Leí
por primera vez, y única, a Robert Darnton (Nueva York, 1939) en 1995, poco
después de haber comprado en mi rancho La
gran matanza de los gatos y otros episodios en la historia de la cultura francesa
(FCE, 1987). Quedé maravillado, pero luego pasaron los años y los años y jamás
tuve a merced algún otro libro suyo. En aquel tiempo supe que Darnton ya era
considerado una autoridad en materia de siglo XVIII francés y especialista —al
nivel de Roger Chartier— en el apasionante tema de los libros y la lectura.

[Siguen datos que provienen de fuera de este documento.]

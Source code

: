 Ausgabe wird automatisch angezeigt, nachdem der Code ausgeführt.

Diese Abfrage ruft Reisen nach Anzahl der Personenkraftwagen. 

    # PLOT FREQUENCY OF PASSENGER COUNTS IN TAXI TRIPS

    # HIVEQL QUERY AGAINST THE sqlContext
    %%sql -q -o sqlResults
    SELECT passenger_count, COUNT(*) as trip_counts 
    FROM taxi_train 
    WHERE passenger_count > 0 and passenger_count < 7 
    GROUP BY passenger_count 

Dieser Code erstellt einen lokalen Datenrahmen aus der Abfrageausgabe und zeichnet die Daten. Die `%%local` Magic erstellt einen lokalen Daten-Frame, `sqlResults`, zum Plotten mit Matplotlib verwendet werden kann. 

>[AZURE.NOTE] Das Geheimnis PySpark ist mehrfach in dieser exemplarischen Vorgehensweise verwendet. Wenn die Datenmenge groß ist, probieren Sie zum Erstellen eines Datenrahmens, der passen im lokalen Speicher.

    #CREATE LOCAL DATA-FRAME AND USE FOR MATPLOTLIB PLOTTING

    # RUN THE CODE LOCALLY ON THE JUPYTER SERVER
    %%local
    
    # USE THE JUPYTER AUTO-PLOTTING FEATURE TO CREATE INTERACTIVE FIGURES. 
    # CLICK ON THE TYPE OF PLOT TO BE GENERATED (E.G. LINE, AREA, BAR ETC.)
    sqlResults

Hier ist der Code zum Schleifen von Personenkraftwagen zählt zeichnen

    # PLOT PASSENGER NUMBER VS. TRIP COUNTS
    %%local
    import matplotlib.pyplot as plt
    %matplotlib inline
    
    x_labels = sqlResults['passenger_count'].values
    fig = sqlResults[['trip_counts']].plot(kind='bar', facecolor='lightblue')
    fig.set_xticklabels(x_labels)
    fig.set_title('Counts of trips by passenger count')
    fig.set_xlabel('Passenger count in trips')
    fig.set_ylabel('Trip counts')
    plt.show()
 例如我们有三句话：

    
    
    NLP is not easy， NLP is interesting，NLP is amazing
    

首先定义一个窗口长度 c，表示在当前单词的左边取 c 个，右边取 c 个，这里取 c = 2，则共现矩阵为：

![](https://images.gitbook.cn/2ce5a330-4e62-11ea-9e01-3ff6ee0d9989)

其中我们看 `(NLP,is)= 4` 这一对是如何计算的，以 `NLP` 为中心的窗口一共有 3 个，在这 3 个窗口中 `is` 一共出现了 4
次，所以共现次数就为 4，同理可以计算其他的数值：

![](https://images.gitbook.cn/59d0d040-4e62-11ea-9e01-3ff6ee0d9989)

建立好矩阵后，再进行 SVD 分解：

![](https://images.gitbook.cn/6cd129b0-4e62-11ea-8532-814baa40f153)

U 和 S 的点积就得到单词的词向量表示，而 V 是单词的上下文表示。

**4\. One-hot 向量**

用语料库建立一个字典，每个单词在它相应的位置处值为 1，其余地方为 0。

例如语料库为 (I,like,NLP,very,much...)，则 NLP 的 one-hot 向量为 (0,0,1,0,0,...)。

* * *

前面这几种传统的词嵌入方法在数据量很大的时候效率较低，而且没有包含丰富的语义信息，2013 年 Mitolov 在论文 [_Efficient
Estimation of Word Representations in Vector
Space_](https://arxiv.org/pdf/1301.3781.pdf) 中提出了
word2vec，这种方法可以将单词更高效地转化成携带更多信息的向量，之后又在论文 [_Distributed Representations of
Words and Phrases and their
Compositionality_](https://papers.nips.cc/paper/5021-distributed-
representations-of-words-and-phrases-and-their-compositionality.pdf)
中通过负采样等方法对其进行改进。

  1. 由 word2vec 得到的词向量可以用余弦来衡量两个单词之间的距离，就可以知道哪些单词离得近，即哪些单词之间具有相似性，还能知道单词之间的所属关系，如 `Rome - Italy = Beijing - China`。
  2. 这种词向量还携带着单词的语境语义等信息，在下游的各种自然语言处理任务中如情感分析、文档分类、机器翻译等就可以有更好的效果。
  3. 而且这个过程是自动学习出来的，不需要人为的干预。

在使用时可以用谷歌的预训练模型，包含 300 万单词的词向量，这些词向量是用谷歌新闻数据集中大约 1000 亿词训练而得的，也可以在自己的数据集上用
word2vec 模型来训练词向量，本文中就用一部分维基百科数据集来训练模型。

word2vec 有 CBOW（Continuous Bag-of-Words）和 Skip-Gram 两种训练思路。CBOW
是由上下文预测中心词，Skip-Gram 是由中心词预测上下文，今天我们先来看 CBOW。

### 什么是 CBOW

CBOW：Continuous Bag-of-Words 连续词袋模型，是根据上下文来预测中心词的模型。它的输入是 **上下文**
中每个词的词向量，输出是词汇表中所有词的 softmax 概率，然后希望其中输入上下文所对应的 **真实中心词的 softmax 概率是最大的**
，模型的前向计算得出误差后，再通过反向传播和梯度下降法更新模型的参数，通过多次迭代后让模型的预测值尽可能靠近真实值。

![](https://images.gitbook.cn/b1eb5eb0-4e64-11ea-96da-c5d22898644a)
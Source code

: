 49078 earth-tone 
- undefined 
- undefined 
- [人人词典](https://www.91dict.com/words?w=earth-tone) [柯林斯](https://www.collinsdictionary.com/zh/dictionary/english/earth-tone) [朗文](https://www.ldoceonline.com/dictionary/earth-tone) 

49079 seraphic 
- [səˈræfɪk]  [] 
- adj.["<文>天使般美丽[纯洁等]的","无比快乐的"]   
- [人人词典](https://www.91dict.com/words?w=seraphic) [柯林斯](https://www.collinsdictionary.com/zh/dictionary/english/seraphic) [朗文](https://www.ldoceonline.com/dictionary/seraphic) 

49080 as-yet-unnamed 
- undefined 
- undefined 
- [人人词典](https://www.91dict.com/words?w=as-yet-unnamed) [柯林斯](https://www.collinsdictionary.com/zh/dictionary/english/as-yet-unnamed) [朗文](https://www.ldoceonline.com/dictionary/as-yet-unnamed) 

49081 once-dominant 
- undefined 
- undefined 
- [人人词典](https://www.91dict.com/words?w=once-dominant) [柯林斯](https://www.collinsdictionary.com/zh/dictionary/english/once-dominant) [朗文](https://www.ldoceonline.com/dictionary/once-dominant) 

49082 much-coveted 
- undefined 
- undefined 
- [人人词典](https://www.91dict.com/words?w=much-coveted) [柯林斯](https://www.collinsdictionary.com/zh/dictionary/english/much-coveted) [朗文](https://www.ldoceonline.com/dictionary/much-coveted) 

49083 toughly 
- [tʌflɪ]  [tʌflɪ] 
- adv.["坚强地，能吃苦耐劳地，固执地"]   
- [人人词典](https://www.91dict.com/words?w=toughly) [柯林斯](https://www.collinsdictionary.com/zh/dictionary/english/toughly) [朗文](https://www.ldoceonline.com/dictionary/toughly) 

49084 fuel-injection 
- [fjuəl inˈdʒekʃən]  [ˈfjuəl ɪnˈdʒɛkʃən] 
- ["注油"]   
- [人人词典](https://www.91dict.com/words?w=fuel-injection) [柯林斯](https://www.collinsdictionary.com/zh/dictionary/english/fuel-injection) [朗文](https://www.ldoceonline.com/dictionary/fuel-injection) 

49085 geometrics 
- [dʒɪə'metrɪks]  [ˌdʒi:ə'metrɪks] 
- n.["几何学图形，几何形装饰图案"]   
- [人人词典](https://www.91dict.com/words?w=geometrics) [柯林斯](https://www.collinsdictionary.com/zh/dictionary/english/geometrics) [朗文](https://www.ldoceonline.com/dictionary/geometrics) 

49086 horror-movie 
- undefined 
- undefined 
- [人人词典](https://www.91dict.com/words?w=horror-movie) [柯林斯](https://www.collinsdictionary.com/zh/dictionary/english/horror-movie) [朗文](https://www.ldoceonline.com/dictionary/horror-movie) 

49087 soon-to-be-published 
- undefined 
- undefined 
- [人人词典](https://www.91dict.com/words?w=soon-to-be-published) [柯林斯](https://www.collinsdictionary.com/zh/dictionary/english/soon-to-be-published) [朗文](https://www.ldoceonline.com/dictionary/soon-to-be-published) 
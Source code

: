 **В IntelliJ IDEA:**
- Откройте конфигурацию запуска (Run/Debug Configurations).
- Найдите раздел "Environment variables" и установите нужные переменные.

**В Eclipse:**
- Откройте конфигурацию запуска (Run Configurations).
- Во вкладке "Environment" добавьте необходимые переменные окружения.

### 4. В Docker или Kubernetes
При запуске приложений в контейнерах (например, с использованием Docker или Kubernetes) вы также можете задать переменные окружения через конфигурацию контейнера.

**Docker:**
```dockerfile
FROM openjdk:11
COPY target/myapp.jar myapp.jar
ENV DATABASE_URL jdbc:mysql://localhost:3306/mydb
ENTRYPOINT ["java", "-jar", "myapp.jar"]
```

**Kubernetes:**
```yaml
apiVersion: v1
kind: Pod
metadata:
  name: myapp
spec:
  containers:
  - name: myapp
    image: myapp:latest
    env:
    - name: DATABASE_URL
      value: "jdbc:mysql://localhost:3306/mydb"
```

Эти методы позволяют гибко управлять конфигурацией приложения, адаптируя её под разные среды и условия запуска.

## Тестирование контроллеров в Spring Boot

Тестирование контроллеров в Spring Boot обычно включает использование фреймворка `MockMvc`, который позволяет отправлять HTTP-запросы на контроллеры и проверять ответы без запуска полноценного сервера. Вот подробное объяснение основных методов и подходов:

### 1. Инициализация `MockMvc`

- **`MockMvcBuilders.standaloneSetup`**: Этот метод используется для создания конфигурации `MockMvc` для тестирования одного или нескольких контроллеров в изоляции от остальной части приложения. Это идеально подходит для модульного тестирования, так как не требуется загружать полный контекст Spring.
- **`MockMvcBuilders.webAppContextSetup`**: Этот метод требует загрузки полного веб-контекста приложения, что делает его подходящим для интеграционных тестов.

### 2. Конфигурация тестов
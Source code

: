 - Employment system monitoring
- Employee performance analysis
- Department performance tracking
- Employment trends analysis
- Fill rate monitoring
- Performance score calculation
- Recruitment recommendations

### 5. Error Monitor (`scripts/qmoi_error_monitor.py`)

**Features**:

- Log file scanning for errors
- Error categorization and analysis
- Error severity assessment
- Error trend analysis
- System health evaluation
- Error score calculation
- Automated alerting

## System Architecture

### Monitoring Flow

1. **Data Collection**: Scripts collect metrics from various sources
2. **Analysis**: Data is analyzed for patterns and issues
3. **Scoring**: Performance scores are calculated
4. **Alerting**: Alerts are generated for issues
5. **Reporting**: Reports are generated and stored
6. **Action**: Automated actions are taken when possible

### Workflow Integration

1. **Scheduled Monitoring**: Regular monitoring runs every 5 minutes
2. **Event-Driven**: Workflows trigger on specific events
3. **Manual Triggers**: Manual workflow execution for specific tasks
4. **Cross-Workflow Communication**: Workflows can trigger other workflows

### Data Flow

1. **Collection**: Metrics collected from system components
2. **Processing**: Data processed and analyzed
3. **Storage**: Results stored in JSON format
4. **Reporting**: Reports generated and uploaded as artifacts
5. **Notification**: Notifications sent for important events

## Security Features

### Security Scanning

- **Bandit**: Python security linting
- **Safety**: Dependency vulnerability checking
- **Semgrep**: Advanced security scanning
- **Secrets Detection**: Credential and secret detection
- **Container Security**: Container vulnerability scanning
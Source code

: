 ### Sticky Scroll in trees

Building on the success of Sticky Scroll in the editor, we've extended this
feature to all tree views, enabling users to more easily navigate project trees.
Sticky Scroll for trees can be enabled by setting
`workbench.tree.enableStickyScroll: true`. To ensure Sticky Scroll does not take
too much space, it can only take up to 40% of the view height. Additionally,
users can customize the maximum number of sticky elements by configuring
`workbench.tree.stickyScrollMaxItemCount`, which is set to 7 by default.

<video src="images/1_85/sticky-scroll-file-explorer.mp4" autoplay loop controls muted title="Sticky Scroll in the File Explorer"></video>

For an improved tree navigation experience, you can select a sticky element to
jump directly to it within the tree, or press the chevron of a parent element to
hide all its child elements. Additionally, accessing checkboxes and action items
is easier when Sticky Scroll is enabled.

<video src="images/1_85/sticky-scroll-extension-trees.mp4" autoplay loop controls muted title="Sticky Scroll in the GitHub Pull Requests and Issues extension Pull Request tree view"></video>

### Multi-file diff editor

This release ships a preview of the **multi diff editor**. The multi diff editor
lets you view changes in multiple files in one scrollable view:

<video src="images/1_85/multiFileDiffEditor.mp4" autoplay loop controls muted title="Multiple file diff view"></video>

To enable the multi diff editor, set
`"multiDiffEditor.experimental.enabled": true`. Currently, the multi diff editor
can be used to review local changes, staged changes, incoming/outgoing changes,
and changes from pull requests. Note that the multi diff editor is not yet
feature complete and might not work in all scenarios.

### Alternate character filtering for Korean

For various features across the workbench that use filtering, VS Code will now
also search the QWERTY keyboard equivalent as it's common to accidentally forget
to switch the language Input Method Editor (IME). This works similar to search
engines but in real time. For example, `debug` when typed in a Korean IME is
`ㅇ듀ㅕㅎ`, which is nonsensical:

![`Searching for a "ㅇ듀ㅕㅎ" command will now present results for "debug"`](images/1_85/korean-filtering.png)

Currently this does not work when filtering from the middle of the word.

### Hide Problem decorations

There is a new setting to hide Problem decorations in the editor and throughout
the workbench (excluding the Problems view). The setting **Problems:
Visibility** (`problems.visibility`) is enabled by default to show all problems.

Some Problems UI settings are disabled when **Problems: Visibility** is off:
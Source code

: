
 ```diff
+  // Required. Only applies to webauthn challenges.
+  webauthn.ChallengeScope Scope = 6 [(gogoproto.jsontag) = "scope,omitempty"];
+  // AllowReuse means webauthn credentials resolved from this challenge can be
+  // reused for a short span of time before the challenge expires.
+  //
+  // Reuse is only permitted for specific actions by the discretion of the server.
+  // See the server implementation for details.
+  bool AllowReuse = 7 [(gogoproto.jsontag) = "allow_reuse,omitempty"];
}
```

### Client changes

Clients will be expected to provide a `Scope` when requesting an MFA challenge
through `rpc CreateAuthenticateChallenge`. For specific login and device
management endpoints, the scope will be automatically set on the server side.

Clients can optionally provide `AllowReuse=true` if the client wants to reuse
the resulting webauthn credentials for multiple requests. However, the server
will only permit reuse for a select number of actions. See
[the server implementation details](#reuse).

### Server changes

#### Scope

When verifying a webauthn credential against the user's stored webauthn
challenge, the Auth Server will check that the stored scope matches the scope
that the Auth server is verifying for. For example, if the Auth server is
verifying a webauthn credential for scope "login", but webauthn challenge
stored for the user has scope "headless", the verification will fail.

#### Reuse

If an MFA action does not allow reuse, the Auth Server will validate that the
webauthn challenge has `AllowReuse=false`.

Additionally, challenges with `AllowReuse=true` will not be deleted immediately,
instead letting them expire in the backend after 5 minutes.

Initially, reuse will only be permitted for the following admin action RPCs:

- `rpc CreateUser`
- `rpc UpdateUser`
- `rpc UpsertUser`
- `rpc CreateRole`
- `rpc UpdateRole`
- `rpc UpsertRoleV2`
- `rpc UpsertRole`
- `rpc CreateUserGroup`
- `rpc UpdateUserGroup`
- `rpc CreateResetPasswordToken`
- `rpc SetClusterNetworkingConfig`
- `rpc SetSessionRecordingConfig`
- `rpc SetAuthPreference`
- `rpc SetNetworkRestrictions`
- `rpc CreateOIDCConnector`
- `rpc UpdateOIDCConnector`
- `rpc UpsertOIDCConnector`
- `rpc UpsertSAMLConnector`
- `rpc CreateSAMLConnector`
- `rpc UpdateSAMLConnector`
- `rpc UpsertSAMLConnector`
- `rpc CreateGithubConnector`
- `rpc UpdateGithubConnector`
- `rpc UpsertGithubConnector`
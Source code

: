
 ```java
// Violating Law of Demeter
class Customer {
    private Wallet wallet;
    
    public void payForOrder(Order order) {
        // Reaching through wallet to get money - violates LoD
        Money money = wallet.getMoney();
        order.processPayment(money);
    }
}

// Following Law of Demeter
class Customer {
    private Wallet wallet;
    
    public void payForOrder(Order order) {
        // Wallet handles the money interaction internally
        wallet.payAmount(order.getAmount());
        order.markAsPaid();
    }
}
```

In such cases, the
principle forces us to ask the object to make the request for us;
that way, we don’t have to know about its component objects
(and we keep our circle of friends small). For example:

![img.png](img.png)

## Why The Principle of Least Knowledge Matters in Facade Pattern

Entre otros blasoncillos, egresó de Harvard e hizo su doctorado en Oxford, y entre
sus reconocimientos destaca que fue nombrado caballero de la Legión de Honor
por el gobierno francés.
Pese
a que no conseguí otro libro de su cuño, con frecuencia hallaba su nombre en la
prensa cultural, siempre asociado al universo dieciochesco franchute o al tema
siamés libro/lectura, como en el artículo “Cinco mitos sobre la era de la
información” publicado por la revista Nexos
con traducción del torreonense Antonio Saborit. Allí Darnton enlista falacias
que, esto lo afirmo yo, en cierto grado pueden contener algo o mucho de verdad,
no ser tan míticas como parecen, y por tanto podrían merecer, al menos, una mínima
objeción. Por provenir de alguien que sabe de lo que habla, quiero comentarlas,
dado que también se refieren a algo que me atañe como profesional y como
transeúnte: qué tanto se publica hoy y qué tanto se lee.
El
primer mito que Darnton desea echar abajo es este: “El libro está muerto”. Con
datos duros muestra que eso es falso de toda falsedad, como dice el filósofo
Santiago Creel. El experto norteamericano señala que nunca se habían publicado
tantos libros como en este tiempo (un millón de nuevos títulos en 2011) y que
la tendencia es que la producción aumente año tras año, no que decrezca. Pues
sí, el mito de que el libro está muerto es eso, un mito, pero a la
hiperproducción demostrada con un criterio cuantitativo se le puede enfrentar
el cualitativo. No es necesario ser un entendido para apreciar, con accesos
frecuentes a las librerías, que la producción en efecto es incesante, pero también
que una muy gorda parte de ese total la ocupan libros cuya importancia es nula
en casi todos los términos, menos en el de subrayar su adscripción a uno de los
varios nichos ocupados por el libro de ocasión.
Al
segundo mito, que “Hemos accedido a la era de la información”, lo despacha con
total facilidad; para él, todas las eras son las eras de la información, cada
una con los medios asequibles en su momento. El tercero, que “Toda la
información está en línea”, lo rebate diciendo que es absolutamente falso, pues
nomás de pensar en todos los millones de papeles sin digitalizar contenidos en
miles de archivos da para asegurar en que se trata de un mito. El cuarto, que
“Las bibliotecas son obsoletas”, lo plantea en estos términos: no lo son en la
medida en la que han pasado de ser sólo bibliotecas de papel a bibliotecas
digitales o híbridas, o sea, con funciones que van más allá del control y
préstamo de libros. Por último, que “El futuro será digital”; él cree que no,
que lo digital no desplazará al papel, sino que la digitalidad enriquecerá, sin
matarlo, al soporte físico.
Estemos
o no de acuerdo, lo cierto es que no es un asunto menor el planteado por
Darnton. La lectura, el libro, la información, internet, en todo eso fluye
información casi como si allí fluyera la sangre de la humanidad.